The study was approved by the Ethics of Human Investigation Committee at Lund University (LU 503/2006). All participants provided their written informed consent to participate. The procedures were in accordance with the 2008 Declaration of Helsinki.

Liposuction and CCT

Our surgical technique has previously been described in detail.32,33 In brief, liposuction was performed by making around 15, 4 mm-long, incisions and the hypertrophied fat was removed by vacuum aspiration as completely as possible.

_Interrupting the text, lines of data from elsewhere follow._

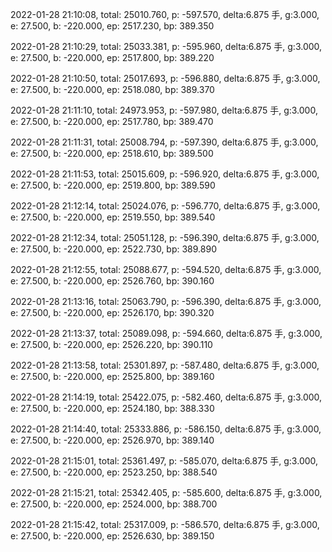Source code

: 2022-01-28 21:10:08, total: 25010.760, p: -597.570, delta:6.875 手, g:3.000, e: 27.500, b: -220.000, ep: 2517.230, bp: 389.350

2022-01-28 21:10:29, total: 25033.381, p: -595.960, delta:6.875 手, g:3.000, e: 27.500, b: -220.000, ep: 2517.800, bp: 389.220

2022-01-28 21:10:50, total: 25017.693, p: -596.880, delta:6.875 手, g:3.000, e: 27.500, b: -220.000, ep: 2518.080, bp: 389.370

2022-01-28 21:11:10, total: 24973.953, p: -597.980, delta:6.875 手, g:3.000, e: 27.500, b: -220.000, ep: 2517.780, bp: 389.470

2022-01-28 21:11:31, total: 25008.794, p: -597.390, delta:6.875 手, g:3.000, e: 27.500, b: -220.000, ep: 2518.610, bp: 389.500

2022-01-28 21:11:53, total: 25015.609, p: -596.920, delta:6.875 手, g:3.000, e: 27.500, b: -220.000, ep: 2519.800, bp: 389.590

2022-01-28 21:12:14, total: 25024.076, p: -596.770, delta:6.875 手, g:3.000, e: 27.500, b: -220.000, ep: 2519.550, bp: 389.540

2022-01-28 21:12:34, total: 25051.128, p: -596.390, delta:6.875 手, g:3.000, e: 27.500, b: -220.000, ep: 2522.730, bp: 389.890

2022-01-28 21:12:55, total: 25088.677, p: -594.520, delta:6.875 手, g:3.000, e: 27.500, b: -220.000, ep: 2526.760, bp: 390.160

2022-01-28 21:13:16, total: 25063.790, p: -596.390, delta:6.875 手, g:3.000, e: 27.500, b: -220.000, ep: 2526.170, bp: 390.320

2022-01-28 21:13:37, total: 25089.098, p: -594.660, delta:6.875 手, g:3.000, e: 27.500, b: -220.000, ep: 2526.220, bp: 390.110

2022-01-28 21:13:58, total: 25301.897, p: -587.480, delta:6.875 手, g:3.000, e: 27.500, b: -220.000, ep: 2525.800, bp: 389.160

2022-01-28 21:14:19, total: 25422.075, p: -582.460, delta:6.875 手, g:3.000, e: 27.500, b: -220.000, ep: 2524.180, bp: 388.330

2022-01-28 21:14:40, total: 25333.886, p: -586.150, delta:6.875 手, g:3.000, e: 27.500, b: -220.000, ep: 2526.970, bp: 389.140

2022-01-28 21:15:01, total: 25361.497, p: -585.070, delta:6.875 手, g:3.000, e: 27.500, b: -220.000, ep: 2523.250, bp: 388.540

2022-01-28 21:15:21, total: 25342.405, p: -585.600, delta:6.875 手, g:3.000, e: 27.500, b: -220.000, ep: 2524.000, bp: 388.700

2022-01-28 21:15:42, total: 25317.009, p: -586.570, delta:6.875 手, g:3.000, e: 27.500, b: -220.000, ep: 2526.630, bp: 389.150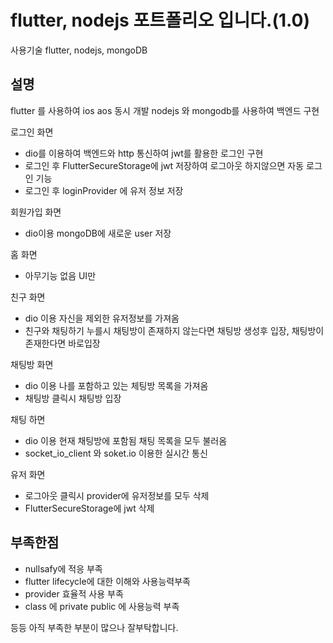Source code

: # flutter, nodejs 포트폴리오 입니다.(1.0)

사용기술 flutter, nodejs, mongoDB

## 설명

flutter 를 사용하여 ios aos 동시 개발
nodejs 와 mongodb를 사용하여 백엔드 구현

로그인 화면
 - dio를 이용하여 백엔드와 http 통신하여 jwt를 활용한 로그인 구현
 - 로그인 후 FlutterSecureStorage에 jwt 저장하여 로그아웃 하지않으면 자동 로그인 기능
 - 로그인 후 loginProvider 에 유저 정보 저장

회원가입 화면
 - dio이용 mongoDB에 새로운 user 저장

홈 화면 
 - 아무기능 없음 UI만

친구 화면
- dio 이용 자신을 제외한 유저정보를 가져옴
- 친구와 채팅하기 누를시 채팅방이 존재하지 않는다면 채팅방 생성후 입장, 채팅방이 존재한다면 바로입장

채팅방 화면
- dio 이용 나를 포함하고 있는 체팅방 목록을 가져옴
- 채팅방 클릭시 채팅방 입장

채팅 하면
- dio 이용 현재 채팅방에 포함됨 채팅 목록을 모두 불러옴
- socket_io_client 와 soket.io 이용한 실시간 통신

유저 화면
- 로그아웃 클릭시 provider에 유저정보를 모두 삭제
- FlutterSecureStorage에 jwt 삭제


## 부족한점
- nullsafy에 적응 부족
- flutter lifecycle에 대한 이해와 사용능력부족
- provider 효율적 사용 부족
- class 에 private public 에 사용능력 부족

등등 아직 부족한 부분이 많으나 잘부탁합니다.
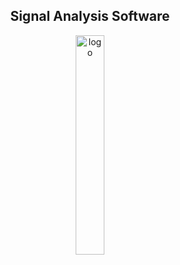 <div  align="center">
<h2>Signal Analysis Software</h2>
<img src="https://github.com/JayedRafiProjects/signal-analysis-software/blob/main/website/assets/sas_logo_white_transparent.png" alt="logo" width="30%">
</div>
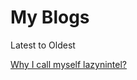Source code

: 
My Blogs
========
Latest to Oldest

[Why I call myself lazynintel?][1]

[1]:<lazynintel.html> "Why I call myself lazynintel?"


<!--
##[Blog 2][blog2]
[blog2]:<blog2.html> "blog 1"
-->




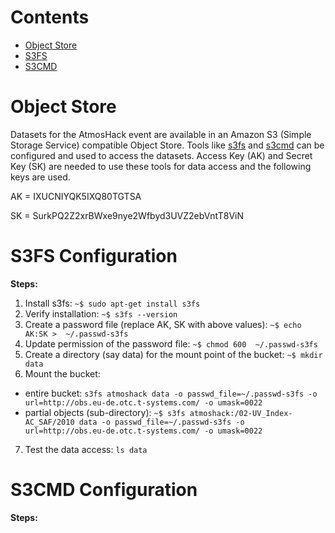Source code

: # Contents
* [Object Store](#obs)
* [S3FS](#s3fs)
* [S3CMD](#s3cmd)

# Object Store <a name="obs"></a>
Datasets for the AtmosHack event are available in an Amazon S3 (Simple Storage Service) compatible Object Store. Tools like [s3fs](https://github.com/s3fs-fuse/s3fs-fuse) and [s3cmd](https://s3tools.org/s3cmd) can be configured and used to access the datasets. Access Key (AK) and Secret Key (SK) are needed to use these tools for data access and the following keys are used.

AK = IXUCNIYQK5IXQ80TGTSA

SK = SurkPQ2Z2xrBWxe9nye2Wfbyd3UVZ2ebVntT8ViN

# S3FS Configuration <a name="s3fs"></a>
**Steps:**
1. Install s3fs: `~$ sudo apt-get install s3fs`
2. Verify installation: `~$ s3fs --version`
3. Create a password file (replace AK, SK with above values): `~$ echo AK:SK >  ~/.passwd-s3fs`
4. Update permission of the password file: `~$ chmod 600  ~/.passwd-s3fs`
5. Create a directory (say data) for the mount point of the bucket: `~$ mkdir data`
6. Mount the bucket:
  * entire bucket: `s3fs atmoshack data -o passwd_file=~/.passwd-s3fs -o url=http://obs.eu-de.otc.t-systems.com/ -o umask=0022`
  * partial objects (sub-directory): `~$ s3fs atmoshack:/02-UV_Index-AC_SAF/2010 data -o passwd_file=~/.passwd-s3fs -o url=http://obs.eu-de.otc.t-systems.com/ -o umask=0022`
7. Test the data access: `ls data`


# S3CMD Configuration <a name="s3cmd"></a>
**Steps:**
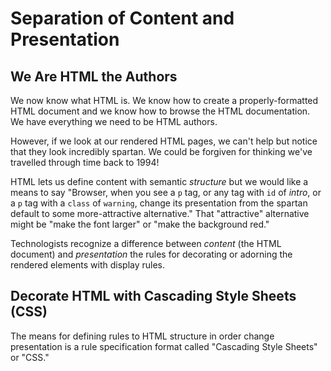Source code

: # Separation of Content and Presentation

## We Are HTML the Authors

We now know what HTML is. We know how to create a properly-formatted HTML
document and we know how to browse the HTML documentation. We have everything
we need to be HTML authors.

However, if we look at our rendered HTML pages, we can't help but notice that
they look incredibly spartan. We could be forgiven for thinking we've travelled
through time back to 1994!

HTML lets us define content with semantic _structure_ but we would like a means
to say "Browser, when you see a `p` tag, or any tag with `id` of _intro_, or a
`p` tag with a `class` of `warning`, change its presentation from the spartan
default to some more-attractive alternative."  That "attractive" alternative
might be "make the font larger" or "make the background red."

Technologists recognize a difference between _content_ (the HTML document) and
_presentation_ the rules for decorating or adorning the rendered elements with
display rules.

## Decorate HTML with Cascading Style Sheets (CSS)

The means for defining rules to HTML structure in order change presentation is
a rule specification format called "Cascading Style Sheets" or "CSS."
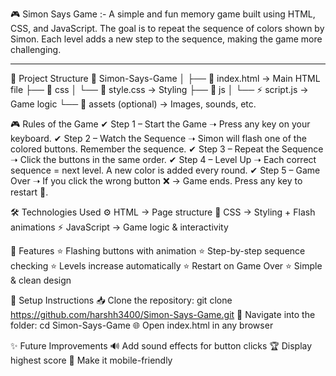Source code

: 🎮 Simon Says Game :-
A simple and fun memory game built using HTML, CSS, and JavaScript.
The goal is to repeat the sequence of colors shown by Simon. Each level adds a new step to the sequence, making the game more challenging.

---------------------------------------------------------------------------------------------------------------------------------------
📂 Project Structure
📁 Simon-Says-Game
│
├── 📄 index.html        → Main HTML file
├── 📂 css
│   └── 🎨 style.css     → Styling
├── 📂 js
│   └── ⚡ script.js     → Game logic
└── 📂 assets (optional) → Images, sounds, etc.


🎮 Rules of the Game
✔ Step 1 – Start the Game ➝ Press any key on your keyboard.
✔ Step 2 – Watch the Sequence ➝ Simon will flash one of the colored buttons. Remember the sequence.
✔ Step 3 – Repeat the Sequence ➝ Click the buttons in the same order.
✔ Step 4 – Level Up ➝ Each correct sequence = next level. A new color is added every round.
✔ Step 5 – Game Over ➝ If you click the wrong button ❌ → Game ends. Press any key to restart 🔄.


🛠️ Technologies Used
⚙ HTML → Page structure
🎨 CSS → Styling + Flash animations
⚡ JavaScript → Game logic & interactivity



📌 Features
⭐ Flashing buttons with animation
⭐ Step-by-step sequence checking
⭐ Levels increase automatically
⭐ Restart on Game Over
⭐ Simple & clean design


🔧 Setup Instructions
📥 Clone the repository: git clone https://github.com/harshh3400/Simon-Says-Game.git
📂 Navigate into the folder: cd Simon-Says-Game
🌐 Open index.html in any browser



✨ Future Improvements
🔊 Add sound effects for button clicks
🏆 Display highest score
📱 Make it mobile-friendly


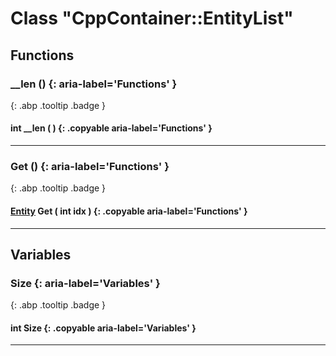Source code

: # Class "CppContainer::EntityList"
## Functions
### __len () {: aria-label='Functions' }
[ ](#){: .abp .tooltip .badge }
#### int __len ( ) {: .copyable aria-label='Functions' }

___ 
### Get () {: aria-label='Functions' }
[ ](#){: .abp .tooltip .badge }
#### [Entity](../Entity) Get ( int idx ) {: .copyable aria-label='Functions' }

___ 
## Variables
### Size {: aria-label='Variables' }
[ ](#){: .abp .tooltip .badge }
#### int Size  {: .copyable aria-label='Variables' }

___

CCT was instituted with a custom-made compression sleeve-and-glove garment (JOBST–Elvarex BSN Medical, Smith & Nephew, Mölndal, Sweden) with compression in the range 32–40 mmHg (class 2). Measurements for these garments were taken 2 weeks before surgery using the healthy arm as a template. The garments were renewed three to four times during the first year to compensate for the decrease in excess volume ( = the difference between the volume of the affected and nonaffected arm). In addition, when needed, the garments were taken in at each visit using a sewing machine to compensate for loss of elasticity. The same staff, one physiotherapist and one occupational therapist, measured arm volumes before liposuction and after 1, 3, 6, and 12 months.

Arm volume measurement

Lymphedema volumes were recorded using the water displacement technique, which is considered the gold standard for volume measurements.33–35 A container with a faucet was filled with water. The whole arm was then submerged until the fingertip reached the bottom of the container. In cases of short arms, a fixed ruler was used to define the arm position. The displaced water was collected and weighed on a balance to the nearest 5 g, corresponding to 5 mL. Both arms were always measured at each visit and the difference in volume between the two was designated the edema volume.33–35 Our water displacement technique has previously been validated and showed a coefficient of variation of 0.609%.35

Volume of removed fat

Aspirate volumes were collected in graded 2000-mL canisters and the amount of removed fat was calculated with an accuracy of 10 mL.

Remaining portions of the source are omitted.